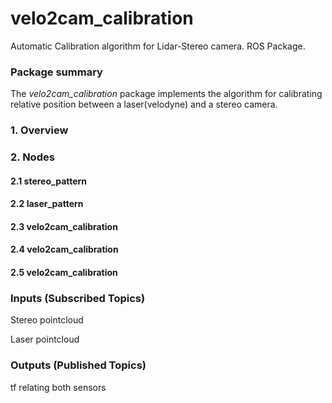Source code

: # velo2cam_calibration
Automatic Calibration algorithm for Lidar-Stereo camera. ROS Package.

### Package summary ###
The *velo2cam_calibration* package implements the algorithm for calibrating relative position between a laser(velodyne) and a stereo camera.

### 1. Overview ###

### 2. Nodes ###
  #### 2.1 stereo_pattern ####
  #### 2.2 laser_pattern ####
  #### 2.3 velo2cam_calibration ####
  #### 2.4 velo2cam_calibration ####
  #### 2.5 velo2cam_calibration ####
### Inputs (Subscribed Topics) ###
Stereo pointcloud

Laser pointcloud

### Outputs (Published Topics) ###
tf relating both sensors
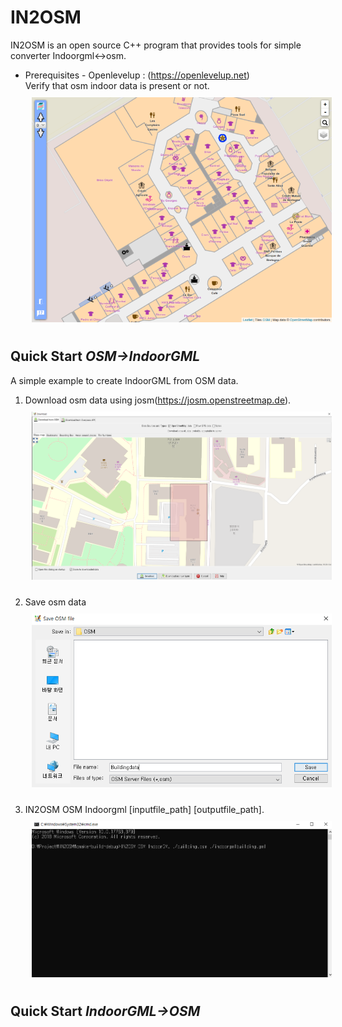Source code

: IN2OSM
=============

IN2OSM is an open source C++ program that provides tools for simple converter Indoorgml<->osm.
* Prerequisites
       - Openlevelup : (https://openlevelup.net) <br>
       Verify that osm indoor data is present or not.<br>
        <img width="500" src="Photo/shopping_mall.png" style="margin:10px"></img>
        
## Quick Start *OSM->IndoorGML*
A simple example to create IndoorGML from OSM data.
1. Download osm data using josm(https://josm.openstreetmap.de).<br>
   <img width="500" src="Photo/download_josm.PNG" style="margin:10px"></img>
   
2. Save osm data<br>
    <img width="500" src="Photo/save_osmdata.PNG" style="margin:10px"></img>
    
3. IN2OSM OSM Indoorgml [inputfile_path] [outputfile_path].<br>
    <img width="500" src="Photo/cmd.png" style="margin:10px"></img>


## Quick Start *IndoorGML->OSM*
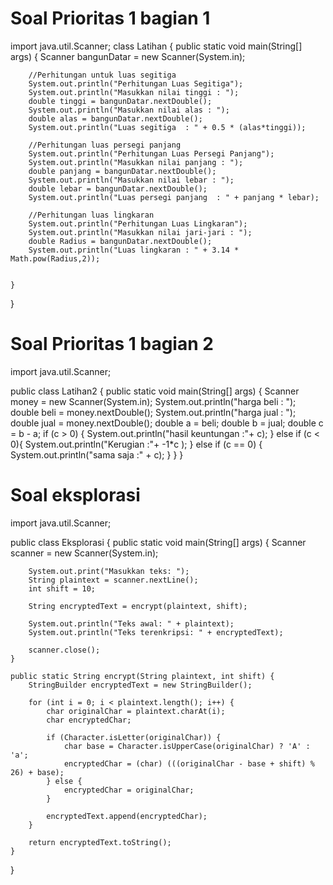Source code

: # Soal Prioritas 1 bagian 1
import java.util.Scanner;
class Latihan {
    public static void main(String[] args) {
        Scanner bangunDatar = new Scanner(System.in);

        //Perhitungan untuk luas segitiga
        System.out.println("Perhitungan Luas Segitiga");
        System.out.println("Masukkan nilai tinggi : ");
        double tinggi = bangunDatar.nextDouble();
        System.out.println("Masukkan nilai alas : ");
        double alas = bangunDatar.nextDouble();
        System.out.println("Luas segitiga  : " + 0.5 * (alas*tinggi));

        //Perhitungan luas persegi panjang
        System.out.println("Perhitungan Luas Persegi Panjang");
        System.out.println("Masukkan nilai panjang : ");
        double panjang = bangunDatar.nextDouble();
        System.out.println("Masukkan nilai lebar : ");
        double lebar = bangunDatar.nextDouble();
        System.out.println("Luas persegi panjang  : " + panjang * lebar);

        //Perhitungan luas lingkaran
        System.out.println("Perhitungan Luas Lingkaran");
        System.out.println("Masukkan nilai jari-jari : ");
        double Radius = bangunDatar.nextDouble();
        System.out.println("Luas lingkaran : " + 3.14 * Math.pow(Radius,2));


    }
}

# Soal Prioritas 1 bagian 2 

import java.util.Scanner;

public class Latihan2 {
    public static void main(String[] args) {
        Scanner money = new Scanner(System.in);
        System.out.println("harga beli : ");
        double beli = money.nextDouble();
        System.out.println("harga jual : ");
        double jual = money.nextDouble();
        double a = beli;
        double b = jual;
        double c = b - a;
        if (c > 0) {
            System.out.println("hasil keuntungan :"+ c);
        } else if (c < 0){
            System.out.println("Kerugian :"+ -1*c );
        } else if (c == 0) {
            System.out.println("sama saja :" + c);
        }
    }
}

# Soal eksplorasi

import java.util.Scanner;

public class Eksplorasi {
    public static void main(String[] args) {
        Scanner scanner = new Scanner(System.in);

        System.out.print("Masukkan teks: ");
        String plaintext = scanner.nextLine();
        int shift = 10;

        String encryptedText = encrypt(plaintext, shift);

        System.out.println("Teks awal: " + plaintext);
        System.out.println("Teks terenkripsi: " + encryptedText);

        scanner.close();
    }

    public static String encrypt(String plaintext, int shift) {
        StringBuilder encryptedText = new StringBuilder();

        for (int i = 0; i < plaintext.length(); i++) {
            char originalChar = plaintext.charAt(i);
            char encryptedChar;

            if (Character.isLetter(originalChar)) {
                char base = Character.isUpperCase(originalChar) ? 'A' : 'a';
                encryptedChar = (char) (((originalChar - base + shift) % 26) + base);
            } else {
                encryptedChar = originalChar;
            }

            encryptedText.append(encryptedChar);
        }

        return encryptedText.toString();
    }
}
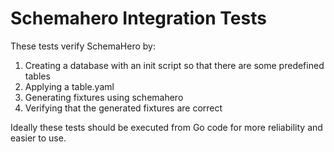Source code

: # Schemahero Integration Tests

These tests verify SchemaHero by:

1. Creating a database with an init script so that there are some predefined tables
2. Applying a table.yaml
3. Generating fixtures using schemahero
4. Verifying that the generated fixtures are correct


Ideally these tests should be executed from Go code for more reliability and easier to use.

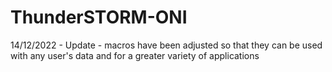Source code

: # ThunderSTORM-ONI
14/12/2022 - Update - macros have been adjusted so that they can be used with any user's data and for a greater variety of applications
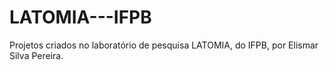 # LATOMIA---IFPB
Projetos criados no laboratório de pesquisa LATOMIA, do IFPB, por Elismar Silva Pereira.
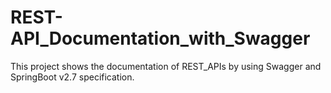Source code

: # REST-API_Documentation_with_Swagger
This project shows the documentation of REST_APIs by using Swagger and SpringBoot v2.7 specification.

____

WORK INSTRUCTION: Whenever the word "Perhitungan" shows up in a line of the entries, copy that line.

RESULT:
        //Perhitungan untuk luas segitiga
        System.out.println("Perhitungan Luas Segitiga");
        //Perhitungan luas persegi panjang
        System.out.println("Perhitungan Luas Persegi Panjang");
        //Perhitungan luas lingkaran
        System.out.println("Perhitungan Luas Lingkaran");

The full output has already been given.